(YOUR TASK) Looking at the entries below, state how many lines contain the word "Funktionen". Give the number alone.

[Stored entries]
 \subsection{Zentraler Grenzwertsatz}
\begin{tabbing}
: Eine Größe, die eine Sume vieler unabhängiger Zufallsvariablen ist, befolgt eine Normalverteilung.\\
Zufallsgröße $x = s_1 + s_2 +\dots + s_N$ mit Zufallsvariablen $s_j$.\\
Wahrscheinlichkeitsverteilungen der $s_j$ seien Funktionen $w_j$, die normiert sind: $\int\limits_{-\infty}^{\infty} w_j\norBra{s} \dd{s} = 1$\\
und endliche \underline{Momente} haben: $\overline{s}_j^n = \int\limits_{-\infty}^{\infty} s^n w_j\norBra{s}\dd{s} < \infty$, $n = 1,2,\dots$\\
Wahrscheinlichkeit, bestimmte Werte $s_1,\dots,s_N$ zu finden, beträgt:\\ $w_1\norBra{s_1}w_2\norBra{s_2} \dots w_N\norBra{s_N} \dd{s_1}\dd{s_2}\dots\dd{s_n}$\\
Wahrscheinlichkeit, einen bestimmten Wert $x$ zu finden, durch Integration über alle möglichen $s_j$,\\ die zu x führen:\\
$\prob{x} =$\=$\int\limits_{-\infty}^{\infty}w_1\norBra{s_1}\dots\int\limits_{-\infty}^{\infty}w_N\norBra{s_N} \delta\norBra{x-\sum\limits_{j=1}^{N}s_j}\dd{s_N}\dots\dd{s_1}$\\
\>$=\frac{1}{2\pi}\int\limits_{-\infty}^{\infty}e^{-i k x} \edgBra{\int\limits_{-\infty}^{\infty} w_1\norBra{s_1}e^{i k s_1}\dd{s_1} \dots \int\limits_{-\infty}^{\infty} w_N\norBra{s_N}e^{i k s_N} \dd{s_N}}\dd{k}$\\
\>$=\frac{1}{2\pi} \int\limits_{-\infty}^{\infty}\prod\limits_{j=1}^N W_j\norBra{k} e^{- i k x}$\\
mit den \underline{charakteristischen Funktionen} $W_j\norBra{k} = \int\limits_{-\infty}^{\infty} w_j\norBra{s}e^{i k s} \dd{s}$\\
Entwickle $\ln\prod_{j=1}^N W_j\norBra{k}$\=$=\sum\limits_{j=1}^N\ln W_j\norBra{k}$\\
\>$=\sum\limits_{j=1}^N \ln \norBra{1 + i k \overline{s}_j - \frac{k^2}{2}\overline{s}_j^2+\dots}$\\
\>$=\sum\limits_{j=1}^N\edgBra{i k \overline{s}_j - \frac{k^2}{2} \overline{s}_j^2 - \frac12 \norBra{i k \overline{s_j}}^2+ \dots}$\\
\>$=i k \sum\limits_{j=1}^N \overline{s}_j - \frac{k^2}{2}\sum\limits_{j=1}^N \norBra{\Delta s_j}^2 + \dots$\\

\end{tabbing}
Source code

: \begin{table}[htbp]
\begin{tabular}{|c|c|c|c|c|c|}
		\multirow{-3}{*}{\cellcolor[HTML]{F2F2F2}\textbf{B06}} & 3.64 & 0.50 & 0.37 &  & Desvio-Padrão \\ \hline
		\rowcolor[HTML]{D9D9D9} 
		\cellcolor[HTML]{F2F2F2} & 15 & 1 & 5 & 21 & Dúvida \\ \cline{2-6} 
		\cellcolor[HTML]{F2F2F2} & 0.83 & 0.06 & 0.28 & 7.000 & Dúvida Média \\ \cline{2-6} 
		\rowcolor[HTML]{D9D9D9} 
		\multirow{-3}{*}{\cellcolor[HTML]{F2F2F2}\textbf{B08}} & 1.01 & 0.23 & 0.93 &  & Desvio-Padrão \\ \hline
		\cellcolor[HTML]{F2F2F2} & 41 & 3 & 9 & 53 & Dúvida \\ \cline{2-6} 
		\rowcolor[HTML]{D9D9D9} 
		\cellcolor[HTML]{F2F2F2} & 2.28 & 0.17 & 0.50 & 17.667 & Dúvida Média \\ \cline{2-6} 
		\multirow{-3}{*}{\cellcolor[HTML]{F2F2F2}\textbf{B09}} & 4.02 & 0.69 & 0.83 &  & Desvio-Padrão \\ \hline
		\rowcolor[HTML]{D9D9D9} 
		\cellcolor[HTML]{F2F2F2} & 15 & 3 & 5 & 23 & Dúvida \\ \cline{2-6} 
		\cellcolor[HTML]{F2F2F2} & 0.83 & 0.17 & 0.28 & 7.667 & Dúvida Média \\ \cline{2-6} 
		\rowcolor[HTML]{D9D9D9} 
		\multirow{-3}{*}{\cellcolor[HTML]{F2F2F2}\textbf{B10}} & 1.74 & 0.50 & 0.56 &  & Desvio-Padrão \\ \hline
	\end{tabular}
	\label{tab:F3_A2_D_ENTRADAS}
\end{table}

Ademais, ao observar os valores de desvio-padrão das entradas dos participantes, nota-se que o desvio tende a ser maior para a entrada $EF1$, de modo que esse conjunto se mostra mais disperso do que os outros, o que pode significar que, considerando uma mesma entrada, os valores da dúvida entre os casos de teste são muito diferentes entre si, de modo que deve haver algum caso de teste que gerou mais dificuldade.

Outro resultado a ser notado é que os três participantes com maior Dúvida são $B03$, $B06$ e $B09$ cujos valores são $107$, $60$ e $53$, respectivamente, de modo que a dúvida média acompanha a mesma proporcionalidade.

(EXERCISE OUTPUT) 2